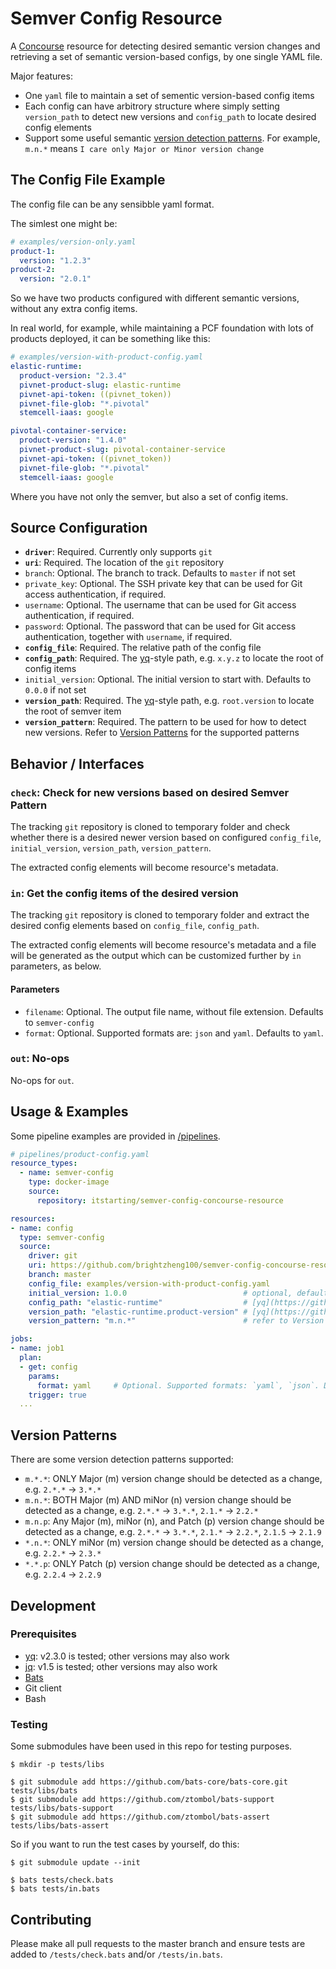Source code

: 
# Semver Config Resource

A [Concourse](https://concourse-ci.org) resource for detecting desired semantic version changes and retrieving a set of semantic version-based configs, by one single YAML file.

Major features:

- One `yaml` file to maintain a set of sementic version-based config items
- Each config can have arbitrory structure where simply setting `version_path` to detect new versions and `config_path` to locate desired config elements
- Support some useful semantic [version detection patterns](#version-patterns). For example, `m.n.*` means `I care only Major or Minor version change`


## The Config File Example

The config file can be any sensibble yaml format.

The simlest one might be:

```yaml
# examples/version-only.yaml
product-1:
  version: "1.2.3"
product-2:
  version: "2.0.1"
```

So we have two products configured with different semantic versions, without any extra config items.

In real world, for example, while maintaining a PCF foundation with lots of products deployed, it can be something like this:

```yaml
# examples/version-with-product-config.yaml
elastic-runtime:
  product-version: "2.3.4"
  pivnet-product-slug: elastic-runtime
  pivnet-api-token: ((pivnet_token))
  pivnet-file-glob: "*.pivotal"
  stemcell-iaas: google

pivotal-container-service:
  product-version: "1.4.0"
  pivnet-product-slug: pivotal-container-service
  pivnet-api-token: ((pivnet_token))
  pivnet-file-glob: "*.pivotal"
  stemcell-iaas: google
```

Where you have not only the semver, but also a set of config items.


## Source Configuration

- **`driver`**: Required. Currently only supports `git`
- **`uri`**: Required. The location of the `git` repository
- `branch`: Optional. The branch to track. Defaults to `master` if not set
- `private_key`: Optional. The SSH private key that can be used for Git access authentication, if required.
- `username`: Optional. The username that can be used for Git access authentication, if required.
- `password`: Optional. The password that can be used for Git access authentication, together with `username`, if required.
- **`config_file`**: Required. The relative path of the config file
- **`config_path`**: Required. The [yq](https://github.com/mikefarah/yq)-style path, e.g. `x.y.z` to locate the root of config items
- `initial_version`: Optional. The initial version to start with. Defaults to `0.0.0` if not set
- **`version_path`**: Required. The [yq](https://github.com/mikefarah/yq)-style path, e.g. `root.version` to locate the root of semver item
- **`version_pattern`**: Required. The pattern to be used for how to detect new versions. Refer to [Version Patterns](#version_patterns) for the supported patterns


## Behavior / Interfaces

### `check`: Check for new versions based on desired Semver Pattern

The tracking `git` repository is cloned to temporary folder and check whether there is a desired newer version based on configured `config_file`, `initial_version`, `version_path`, `version_pattern`.

The extracted config elements will become resource's metadata.


### `in`: Get the config items of the desired version

The tracking `git` repository is cloned to temporary folder and extract the desired config elements based on `config_file`, `config_path`.

The extracted config elements will become resource's metadata and a file will be generated as the output which can be customized further by `in` parameters, as below. 

#### Parameters

- `filename`: Optional. The output file name, without file extension. Defaults to `semver-config`
- `format`: Optional. Supported formats are: `json` and `yaml`. Defaults to `yaml`.


### `out`: No-ops

No-ops for `out`.


## Usage & Examples

Some pipeline examples are provided in [/pipelines](pipelines/).

```yaml
# pipelines/product-config.yaml
resource_types:
  - name: semver-config
    type: docker-image
    source:
      repository: itstarting/semver-config-concourse-resource

resources:
- name: config
  type: semver-config
  source:
    driver: git
    uri: https://github.com/brightzheng100/semver-config-concourse-resource.git
    branch: master
    config_file: examples/version-with-product-config.yaml
    initial_version: 1.0.0                          # optional, defaults to 0.0.0 if not set
    config_path: "elastic-runtime"                  # [yq](https://github.com/mikefarah/yq)-style path
    version_path: "elastic-runtime.product-version" # [yq](https://github.com/mikefarah/yq)-style path
    version_pattern: "m.n.*"                        # refer to Version Patterns for how to detect new versions
```

```yaml
jobs:
- name: job1
  plan:
  - get: config
    params:
      format: yaml     # Optional. Supported formats: `yaml`, `json`. Defaults to `yaml`
    trigger: true
  ...
```


## Version Patterns

There are some version detection patterns supported:

- `m.*.*`: ONLY Major (m) version change should be detected as a change, e.g. `2.*.*` -> `3.*.*`
- `m.n.*`: BOTH Major (m) AND miNor (n) version change should be detected as a change, e.g. `2.*.*` -> `3.*.*`, `2.1.*` -> `2.2.*`
- `m.n.p`: Any Major (m), miNor (n), and Patch (p) version change should be detected as a change, e.g. `2.*.*` -> `3.*.*`, `2.1.*` -> `2.2.*`, `2.1.5` -> `2.1.9`
- `*.n.*`: ONLY miNor (m) version change should be detected as a change, e.g. `2.2.*` -> `2.3.*`
- `*.*.p`: ONLY Patch (p) version change should be detected as a change, e.g. `2.2.4` -> `2.2.9`


## Development

### Prerequisites

- [yq](https://github.com/mikefarah/yq): v2.3.0 is tested; other versions may also work
- [jq](https://stedolan.github.io/jq/): v1.5 is tested; other versions may also work
- [Bats](https://github.com/bats-core/bats-core)
- Git client
- Bash

### Testing

Some submodules have been used in this repo for testing purposes.

```
$ mkdir -p tests/libs

$ git submodule add https://github.com/bats-core/bats-core.git tests/libs/bats
$ git submodule add https://github.com/ztombol/bats-support tests/libs/bats-support
$ git submodule add https://github.com/ztombol/bats-assert tests/libs/bats-assert
```

So if you want to run the test cases by yourself, do this:

```
$ git submodule update --init

$ bats tests/check.bats
$ bats tests/in.bats
```

## Contributing

Please make all pull requests to the master branch and ensure tests are added to `/tests/check.bats` and/or `/tests/in.bats`.
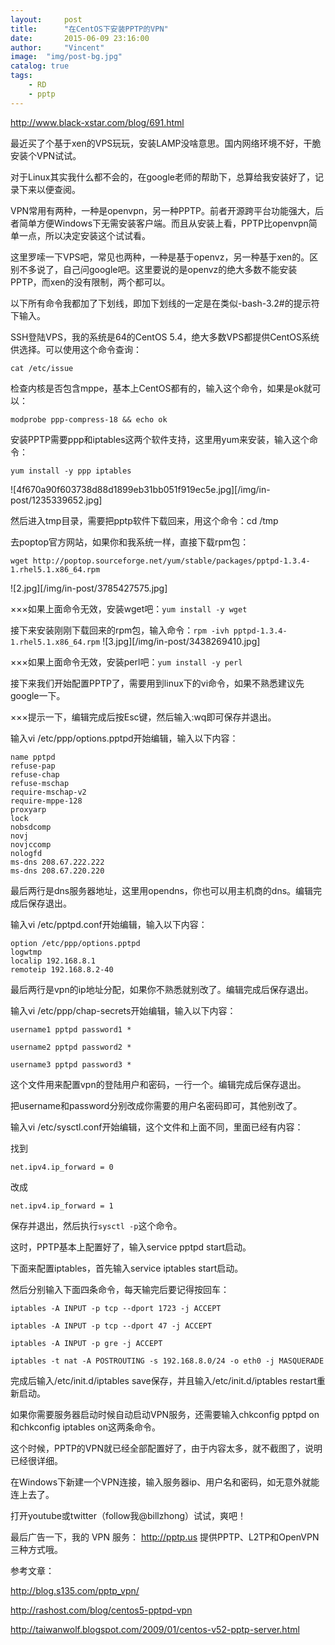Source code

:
 ```yaml
---
layout:     post
title:      "在CentOS下安装PPTP的VPN"
date:       2015-06-09 23:16:00
author:     "Vincent"
image:  "img/post-bg.jpg"
catalog: true
tags:
    - RD
    - pptp
---
```


http://www.black-xstar.com/blog/691.html

最近买了个基于xen的VPS玩玩，安装LAMP没啥意思。国内网络环境不好，干脆安装个VPN试试。

对于Linux其实我什么都不会的，在google老师的帮助下，总算给我安装好了，记录下来以便查阅。

VPN常用有两种，一种是openvpn，另一种PPTP。前者开源跨平台功能强大，后者简单方便Windows下无需安装客户端。而且从安装上看，PPTP比openvpn简单一点，所以决定安装这个试试看。

这里罗嗦一下VPS吧，常见也两种，一种是基于openvz，另一种基于xen的。区别不多说了，自己问google吧。这里要说的是openvz的绝大多数不能安装PPTP，而xen的没有限制，两个都可以。


以下所有命令我都加了下划线，即加下划线的一定是在类似-bash-3.2#的提示符下输入。

SSH登陆VPS，我的系统是64的CentOS 5.4，绝大多数VPS都提供CentOS系统供选择。可以使用这个命令查询：

    cat /etc/issue

检查内核是否包含mppe，基本上CentOS都有的，输入这个命令，如果是ok就可以：

    modprobe ppp-compress-18 && echo ok

安装PPTP需要ppp和iptables这两个软件支持，这里用yum来安装，输入这个命令：

    yum install -y ppp iptables

![4f670a90f603738d88d1899eb31bb051f919ec5e.jpg][/img/in-post/1235339652.jpg]

然后进入tmp目录，需要把pptp软件下载回来，用这个命令：cd /tmp

去poptop官方网站，如果你和我系统一样，直接下载rpm包：

    wget http://poptop.sourceforge.net/yum/stable/packages/pptpd-1.3.4-1.rhel5.1.x86_64.rpm

![2.jpg][/img/in-post/3785427575.jpg]

×××如果上面命令无效，安装wget吧：`yum install -y wget`

接下来安装刚刚下载回来的rpm包，输入命令：`rpm -ivh pptpd-1.3.4-1.rhel5.1.x86_64.rpm`
![3.jpg][/img/in-post/3438269410.jpg]

×××如果上面命令无效，安装perl吧：`yum install -y perl`

接下来我们开始配置PPTP了，需要用到linux下的vi命令，如果不熟悉建议先google一下。

×××提示一下，编辑完成后按Esc键，然后输入:wq即可保存并退出。

输入vi /etc/ppp/options.pptpd开始编辑，输入以下内容：

    name pptpd 
    refuse-pap 
    refuse-chap 
    refuse-mschap 
    require-mschap-v2 
    require-mppe-128 
    proxyarp 
    lock 
    nobsdcomp 
    novj 
    novjccomp 
    nologfd 
    ms-dns 208.67.222.222 
    ms-dns 208.67.220.220

最后两行是dns服务器地址，这里用opendns，你也可以用主机商的dns。编辑完成后保存退出。

输入vi /etc/pptpd.conf开始编辑，输入以下内容：

    option /etc/ppp/options.pptpd 
    logwtmp 
    localip 192.168.8.1 
    remoteip 192.168.8.2-40

最后两行是vpn的ip地址分配，如果你不熟悉就别改了。编辑完成后保存退出。

输入vi /etc/ppp/chap-secrets开始编辑，输入以下内容：

    username1 pptpd password1 *
    
    username2 pptpd password2 *
    
    username3 pptpd password3 *

这个文件用来配置vpn的登陆用户和密码，一行一个。编辑完成后保存退出。

把username和password分别改成你需要的用户名密码即可，其他别改了。

输入vi /etc/sysctl.conf开始编辑，这个文件和上面不同，里面已经有内容：

找到

    net.ipv4.ip_forward = 0

改成

    net.ipv4.ip_forward = 1

保存并退出，然后执行`sysctl -p`这个命令。

这时，PPTP基本上配置好了，输入service pptpd start启动。

下面来配置iptables，首先输入service iptables start启动。

然后分别输入下面四条命令，每天输完后要记得按回车：

    iptables -A INPUT -p tcp --dport 1723 -j ACCEPT
    
    iptables -A INPUT -p tcp --dport 47 -j ACCEPT
    
    iptables -A INPUT -p gre -j ACCEPT
    
    iptables -t nat -A POSTROUTING -s 192.168.8.0/24 -o eth0 -j MASQUERADE

完成后输入/etc/init.d/iptables save保存，并且输入/etc/init.d/iptables restart重新启动。

如果你需要服务器启动时候自动启动VPN服务，还需要输入chkconfig pptpd on和chkconfig iptables on这两条命令。

这个时候，PPTP的VPN就已经全部配置好了，由于内容太多，就不截图了，说明已经很详细。

在Windows下新建一个VPN连接，输入服务器ip、用户名和密码，如无意外就能连上去了。

打开youtube或twitter（follow我@billzhong）试试，爽吧！

最后广告一下，我的 VPN 服务： http://pptp.us 提供PPTP、L2TP和OpenVPN三种方式哦。

 

参考文章：

http://blog.s135.com/pptp_vpn/

http://rashost.com/blog/centos5-pptpd-vpn

http://taiwanwolf.blogspot.com/2009/01/centos-v52-pptp-server.html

──────────

When the line with "cat /etc/issue" is reached in the data above, begin copying, and stop after the line with "iptables -A INPUT -p gre -j ACCEPT"; copy each line exactly, both ends included.

    cat /etc/issue

检查内核是否包含mppe，基本上CentOS都有的，输入这个命令，如果是ok就可以：

    modprobe ppp-compress-18 && echo ok

安装PPTP需要ppp和iptables这两个软件支持，这里用yum来安装，输入这个命令：

    yum install -y ppp iptables

![4f670a90f603738d88d1899eb31bb051f919ec5e.jpg][/img/in-post/1235339652.jpg]

然后进入tmp目录，需要把pptp软件下载回来，用这个命令：cd /tmp

去poptop官方网站，如果你和我系统一样，直接下载rpm包：

    wget http://poptop.sourceforge.net/yum/stable/packages/pptpd-1.3.4-1.rhel5.1.x86_64.rpm

![2.jpg][/img/in-post/3785427575.jpg]

×××如果上面命令无效，安装wget吧：`yum install -y wget`

接下来安装刚刚下载回来的rpm包，输入命令：`rpm -ivh pptpd-1.3.4-1.rhel5.1.x86_64.rpm`
![3.jpg][/img/in-post/3438269410.jpg]

×××如果上面命令无效，安装perl吧：`yum install -y perl`

接下来我们开始配置PPTP了，需要用到linux下的vi命令，如果不熟悉建议先google一下。

×××提示一下，编辑完成后按Esc键，然后输入:wq即可保存并退出。

输入vi /etc/ppp/options.pptpd开始编辑，输入以下内容：

    name pptpd 
    refuse-pap 
    refuse-chap 
    refuse-mschap 
    require-mschap-v2 
    require-mppe-128 
    proxyarp 
    lock 
    nobsdcomp 
    novj 
    novjccomp 
    nologfd 
    ms-dns 208.67.222.222 
    ms-dns 208.67.220.220

最后两行是dns服务器地址，这里用opendns，你也可以用主机商的dns。编辑完成后保存退出。

输入vi /etc/pptpd.conf开始编辑，输入以下内容：

    option /etc/ppp/options.pptpd 
    logwtmp 
    localip 192.168.8.1 
    remoteip 192.168.8.2-40

最后两行是vpn的ip地址分配，如果你不熟悉就别改了。编辑完成后保存退出。

输入vi /etc/ppp/chap-secrets开始编辑，输入以下内容：

    username1 pptpd password1 *
    
    username2 pptpd password2 *
    
    username3 pptpd password3 *

这个文件用来配置vpn的登陆用户和密码，一行一个。编辑完成后保存退出。

把username和password分别改成你需要的用户名密码即可，其他别改了。

输入vi /etc/sysctl.conf开始编辑，这个文件和上面不同，里面已经有内容：

找到

    net.ipv4.ip_forward = 0

改成

    net.ipv4.ip_forward = 1

保存并退出，然后执行`sysctl -p`这个命令。

这时，PPTP基本上配置好了，输入service pptpd start启动。

下面来配置iptables，首先输入service iptables start启动。

然后分别输入下面四条命令，每天输完后要记得按回车：

    iptables -A INPUT -p tcp --dport 1723 -j ACCEPT
    
    iptables -A INPUT -p tcp --dport 47 -j ACCEPT
    
    iptables -A INPUT -p gre -j ACCEPT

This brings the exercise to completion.